ABOUT THIS TASK » Output exactly the lines from the first line of the records below through the line containing "and then displays the array's elements", both included, leaving out any pictures.
■ ■ ■ ■ ■
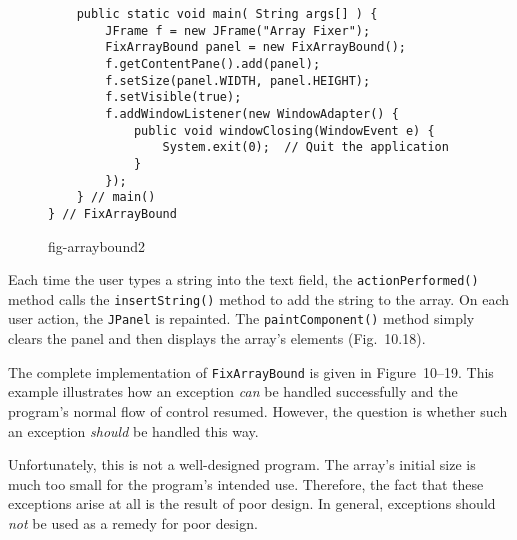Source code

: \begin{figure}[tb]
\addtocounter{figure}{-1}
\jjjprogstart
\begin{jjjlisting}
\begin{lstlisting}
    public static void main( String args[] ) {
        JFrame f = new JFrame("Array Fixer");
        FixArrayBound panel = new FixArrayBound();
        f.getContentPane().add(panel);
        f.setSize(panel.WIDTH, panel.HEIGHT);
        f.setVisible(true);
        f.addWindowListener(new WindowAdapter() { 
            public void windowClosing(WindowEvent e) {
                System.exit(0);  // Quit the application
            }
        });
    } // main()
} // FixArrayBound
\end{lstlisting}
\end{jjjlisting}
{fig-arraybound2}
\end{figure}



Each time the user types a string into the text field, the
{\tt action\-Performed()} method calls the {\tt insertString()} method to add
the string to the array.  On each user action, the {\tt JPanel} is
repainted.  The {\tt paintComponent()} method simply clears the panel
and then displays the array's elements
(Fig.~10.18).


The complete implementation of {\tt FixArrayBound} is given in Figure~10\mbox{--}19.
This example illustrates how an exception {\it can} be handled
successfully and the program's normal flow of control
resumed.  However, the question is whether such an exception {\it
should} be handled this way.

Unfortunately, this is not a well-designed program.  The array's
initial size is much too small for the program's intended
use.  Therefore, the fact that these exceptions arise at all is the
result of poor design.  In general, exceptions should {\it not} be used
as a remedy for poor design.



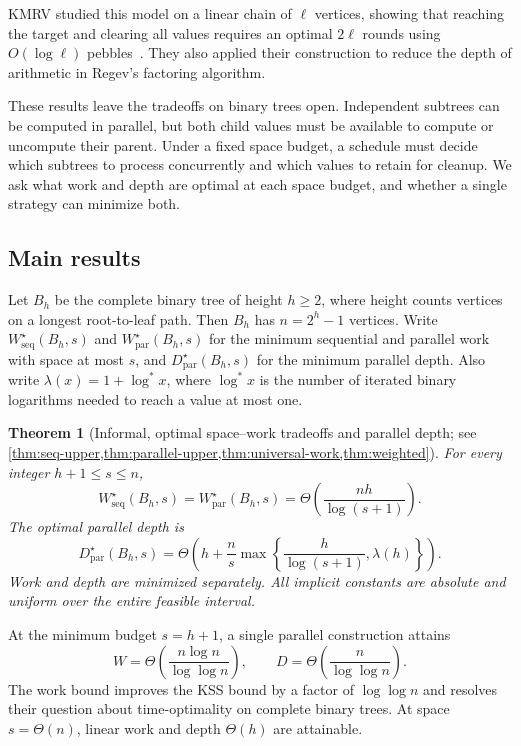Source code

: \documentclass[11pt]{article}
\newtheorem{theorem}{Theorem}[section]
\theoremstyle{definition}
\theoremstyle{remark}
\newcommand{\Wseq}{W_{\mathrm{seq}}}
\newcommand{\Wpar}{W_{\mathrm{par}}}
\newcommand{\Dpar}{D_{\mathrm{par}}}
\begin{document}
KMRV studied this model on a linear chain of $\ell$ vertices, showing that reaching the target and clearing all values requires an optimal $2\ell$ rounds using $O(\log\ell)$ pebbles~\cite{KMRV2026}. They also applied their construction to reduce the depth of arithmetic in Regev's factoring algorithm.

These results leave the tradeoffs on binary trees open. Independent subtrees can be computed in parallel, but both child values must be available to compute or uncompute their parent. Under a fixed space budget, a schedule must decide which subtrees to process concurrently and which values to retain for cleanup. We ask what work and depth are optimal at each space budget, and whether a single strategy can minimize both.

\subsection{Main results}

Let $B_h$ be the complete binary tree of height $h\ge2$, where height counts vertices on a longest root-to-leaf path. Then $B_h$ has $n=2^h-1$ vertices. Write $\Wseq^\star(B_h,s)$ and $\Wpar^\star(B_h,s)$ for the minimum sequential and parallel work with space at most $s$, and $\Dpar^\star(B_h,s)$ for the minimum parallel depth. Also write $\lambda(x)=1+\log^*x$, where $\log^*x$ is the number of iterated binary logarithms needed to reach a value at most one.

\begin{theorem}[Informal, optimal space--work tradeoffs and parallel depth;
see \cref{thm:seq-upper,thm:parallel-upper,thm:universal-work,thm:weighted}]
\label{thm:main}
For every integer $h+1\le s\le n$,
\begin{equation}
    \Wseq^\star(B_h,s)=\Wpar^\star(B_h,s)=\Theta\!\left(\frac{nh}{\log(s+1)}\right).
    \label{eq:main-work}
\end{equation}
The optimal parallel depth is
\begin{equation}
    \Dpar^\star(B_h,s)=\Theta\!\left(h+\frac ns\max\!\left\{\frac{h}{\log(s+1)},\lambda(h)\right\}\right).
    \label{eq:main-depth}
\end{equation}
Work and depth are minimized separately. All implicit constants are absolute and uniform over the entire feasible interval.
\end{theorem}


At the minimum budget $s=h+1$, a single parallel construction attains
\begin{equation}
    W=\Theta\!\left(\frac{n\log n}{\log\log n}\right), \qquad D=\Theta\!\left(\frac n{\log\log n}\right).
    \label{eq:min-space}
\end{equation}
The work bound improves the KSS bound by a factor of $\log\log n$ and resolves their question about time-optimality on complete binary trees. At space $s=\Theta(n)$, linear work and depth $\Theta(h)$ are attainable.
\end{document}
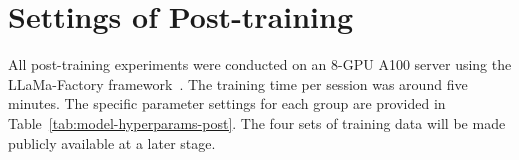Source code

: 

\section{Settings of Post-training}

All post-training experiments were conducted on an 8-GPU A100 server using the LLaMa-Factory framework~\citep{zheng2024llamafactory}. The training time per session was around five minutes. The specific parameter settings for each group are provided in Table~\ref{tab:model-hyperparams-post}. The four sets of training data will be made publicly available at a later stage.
■ ■ ■ ■ ■
TASK SOLUTION »
Source code

: \begin{figure}[tb]
\addtocounter{figure}{-1}
\jjjprogstart
\begin{jjjlisting}
\begin{lstlisting}
    public static void main( String args[] ) {
        JFrame f = new JFrame("Array Fixer");
        FixArrayBound panel = new FixArrayBound();
        f.getContentPane().add(panel);
        f.setSize(panel.WIDTH, panel.HEIGHT);
        f.setVisible(true);
        f.addWindowListener(new WindowAdapter() { 
            public void windowClosing(WindowEvent e) {
                System.exit(0);  // Quit the application
            }
        });
    } // main()
} // FixArrayBound
\end{lstlisting}
\end{jjjlisting}
{fig-arraybound2}
\end{figure}



Each time the user types a string into the text field, the
{\tt action\-Performed()} method calls the {\tt insertString()} method to add
the string to the array.  On each user action, the {\tt JPanel} is
repainted.  The {\tt paintComponent()} method simply clears the panel
and then displays the array's elements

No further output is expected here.